INSTRUCTIONS FOR THE TASK:
Collect all lines below with the string "scale".

INPUT FOR THIS TASK:

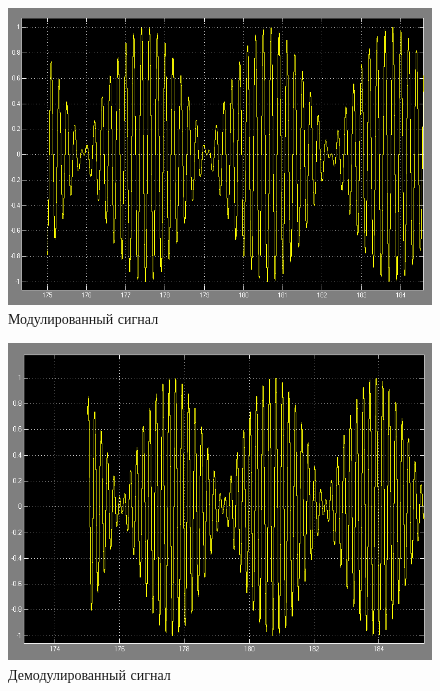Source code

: 
\begin{figure}[H]
   \includegraphics[scale=0.5]{lab7/Scope.png}
   \caption{Модулированный сигнал}
\end{figure}
\begin{figure}[H]
   \includegraphics[scale=0.5]{lab7/Scope3.png}
   \caption{Демодулированный сигнал}
\end{figure}



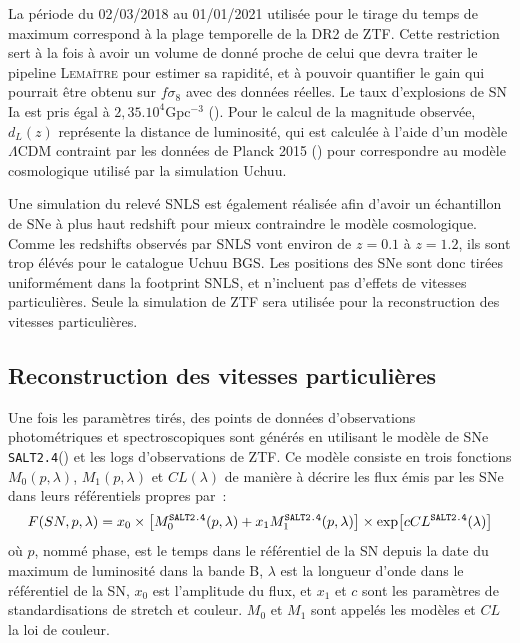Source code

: \documentclass{book}
\def\lemaitre{\textsc{Lemaître}\xspace}
\def\saltd{\texttt{SALT2.4}\xspace}
\begin{document}
La période du 02/03/2018 au 01/01/2021 utilisée pour le tirage du temps de maximum correspond à la plage temporelle de la DR2 de ZTF\cite{rigault_ztf_2024}. Cette restriction sert à la fois à avoir un volume de donné proche de celui que devra traiter le pipeline \lemaitre pour estimer sa rapidité, et à pouvoir quantifier le gain qui pourrait être obtenu sur $f\sigma_8$ avec des données réelles. Le taux d'explosions de SN Ia est pris égal à $2,35 .10^4$Gpc$^{-3}$ (\cite{perley_zwicky_2020}).
Pour le calcul de la magnitude observée, $d_L(z)$ représente la distance de luminosité, qui est calculée à l'aide d'un modèle $\Lambda$CDM contraint par les données de Planck 2015 (\cite{planck_collaboration_planck_2016}) pour correspondre au modèle cosmologique utilisé par la simulation Uchuu.

Une simulation du relevé SNLS est également réalisée afin d'avoir un échantillon de SNe à plus haut redshift pour mieux contraindre le modèle cosmologique. Comme les redshifts observés par SNLS vont environ de $z=0.1$ à $z=1.2$, ils sont trop élévés pour le catalogue Uchuu BGS. Les positions des SNe sont donc tirées uniformément dans la footprint SNLS, et n'incluent pas d'effets de vitesses particulières. Seule la simulation de ZTF sera utilisée pour la reconstruction des vitesses particulières.

\subsection{Reconstruction des vitesses particulières}

Une fois les paramètres tirés, des points de données d'observations photométriques et spectroscopiques sont générés en utilisant le modèle de SNe \saltd (\cite{guy_salt2_2007, rigault_ztf_2024}) et les logs d'observations de ZTF. Ce modèle consiste en trois fonctions $M_0(p, \lambda)$, $M_1(p, \lambda)$ et $CL(\lambda)$ de manière à décrire les flux émis par les SNe dans leurs référentiels propres par~:
\begin{equation}
    F(SN, p, \lambda) = x_0 \times \qty[M^{\saltd}_0(p, \lambda) + x_1 M_1^{\saltd}(p, \lambda)] \times \exp[c CL^{\saltd}(\lambda)]
\end{equation}
où $p$, nommé phase, est le temps dans le référentiel de la SN depuis la date du maximum de luminosité dans la bande B, $\lambda$ est la longueur d'onde dans le référentiel de la SN, $x_0$ est l'amplitude du flux, et $x_1$ et $c$ sont les paramètres de standardisations de stretch et couleur. $M_0$ et $M_1$ sont appelés les modèles et $CL$ la loi de couleur.
\end{document}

ANSWER FOR THE TASK:
   \includegraphics[scale=0.5]{lab7/Scope.png}
   \includegraphics[scale=0.5]{lab7/Scope3.png}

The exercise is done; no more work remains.